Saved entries

○ ○ ○ ○ ○

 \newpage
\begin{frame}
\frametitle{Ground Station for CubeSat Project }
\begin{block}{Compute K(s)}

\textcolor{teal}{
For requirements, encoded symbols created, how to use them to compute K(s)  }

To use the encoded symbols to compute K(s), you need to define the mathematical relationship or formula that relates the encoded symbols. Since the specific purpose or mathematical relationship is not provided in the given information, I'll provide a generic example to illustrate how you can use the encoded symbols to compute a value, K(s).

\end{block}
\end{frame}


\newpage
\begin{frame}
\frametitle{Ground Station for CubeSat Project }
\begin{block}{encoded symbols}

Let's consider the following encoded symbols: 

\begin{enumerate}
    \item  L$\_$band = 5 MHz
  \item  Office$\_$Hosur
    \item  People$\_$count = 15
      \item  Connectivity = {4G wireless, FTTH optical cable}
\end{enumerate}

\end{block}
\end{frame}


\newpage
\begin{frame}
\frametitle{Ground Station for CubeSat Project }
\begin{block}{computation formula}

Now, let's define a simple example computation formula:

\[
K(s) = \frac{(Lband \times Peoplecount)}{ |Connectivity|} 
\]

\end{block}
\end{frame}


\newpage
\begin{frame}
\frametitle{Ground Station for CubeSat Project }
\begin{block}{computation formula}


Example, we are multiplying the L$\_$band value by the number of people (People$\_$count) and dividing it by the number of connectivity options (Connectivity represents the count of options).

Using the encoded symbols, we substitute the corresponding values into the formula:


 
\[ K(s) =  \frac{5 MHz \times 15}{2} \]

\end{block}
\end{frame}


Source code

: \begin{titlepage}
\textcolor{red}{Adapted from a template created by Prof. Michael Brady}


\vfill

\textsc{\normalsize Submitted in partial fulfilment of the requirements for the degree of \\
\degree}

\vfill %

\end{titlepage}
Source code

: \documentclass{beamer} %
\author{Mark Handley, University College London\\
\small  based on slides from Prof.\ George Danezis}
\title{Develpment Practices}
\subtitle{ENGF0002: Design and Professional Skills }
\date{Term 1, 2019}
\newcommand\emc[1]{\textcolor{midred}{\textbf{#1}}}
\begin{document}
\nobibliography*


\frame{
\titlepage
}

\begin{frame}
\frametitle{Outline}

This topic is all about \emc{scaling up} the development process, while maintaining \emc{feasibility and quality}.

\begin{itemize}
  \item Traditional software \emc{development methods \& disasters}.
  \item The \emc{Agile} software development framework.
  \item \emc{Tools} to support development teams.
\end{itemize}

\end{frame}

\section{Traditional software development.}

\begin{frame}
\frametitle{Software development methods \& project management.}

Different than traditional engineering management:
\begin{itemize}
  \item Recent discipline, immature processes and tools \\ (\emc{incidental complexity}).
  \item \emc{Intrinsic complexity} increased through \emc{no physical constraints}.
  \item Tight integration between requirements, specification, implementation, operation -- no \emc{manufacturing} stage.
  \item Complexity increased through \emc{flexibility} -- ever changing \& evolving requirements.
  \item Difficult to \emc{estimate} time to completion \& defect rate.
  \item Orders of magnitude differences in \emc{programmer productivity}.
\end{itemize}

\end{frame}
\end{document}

○ ○ ○ ○ ○

**Task to carry out**
From the records above, retype only the lines starting at the line that contains "Recent discipline, immature" and ending at the line that contains "Tight integration between", both included.

**Solution below**
  \item Recent discipline, immature processes and tools \\ (\emc{incidental complexity}).
  \item \emc{Intrinsic complexity} increased through \emc{no physical constraints}.
  \item Tight integration between requirements, specification, implementation, operation -- no \emc{manufacturing} stage.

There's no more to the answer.